Task item: Comb through the entries for "plus" and pull out each line that holds it.

☆ ☆ ☆ ☆ ☆

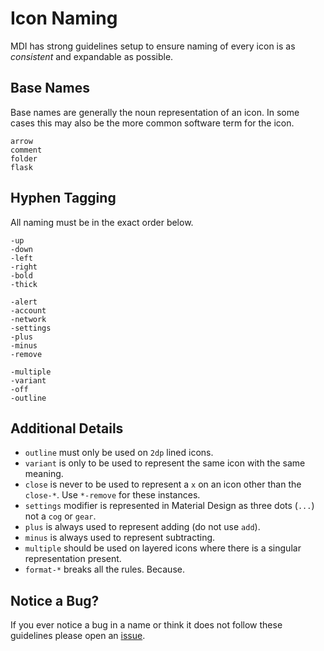 # Icon Naming

MDI has strong guidelines setup to ensure naming of every icon is as _consistent_ and expandable as possible.

## Base Names

Base names are generally the noun representation of an icon. In some cases this may also be the more common software term for the icon.

```text
arrow
comment
folder
flask
```

## Hyphen Tagging

All naming must be in the exact order below.

```text
-up
-down
-left
-right
-bold
-thick

-alert
-account
-network
-settings
-plus
-minus
-remove

-multiple
-variant
-off
-outline
```

## Additional Details

- `outline` must only be used on `2dp` lined icons.
- `variant` is only to be used to represent the same icon with the same meaning.
- `close` is never to be used to represent a `x` on an icon other than the `close-*`. Use `*-remove` for these instances.
- `settings` modifier is represented in Material Design as three dots (`...`) not a `cog` or `gear`.
- `plus` is always used to represent adding (do not use `add`).
- `minus` is always used to represent subtracting.
- `multiple` should be used on layered icons where there is a singular representation present.
- `format-*` breaks all the rules. Because.

## Notice a Bug?

If you ever notice a bug in a name or think it does not follow these guidelines please open an [issue](https://github.com/Templarian/MaterialDesign/issues).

☆ ☆ ☆ ☆ ☆

Answer to this problem:
-plus
- `plus` is always used to represent adding (do not use `add`).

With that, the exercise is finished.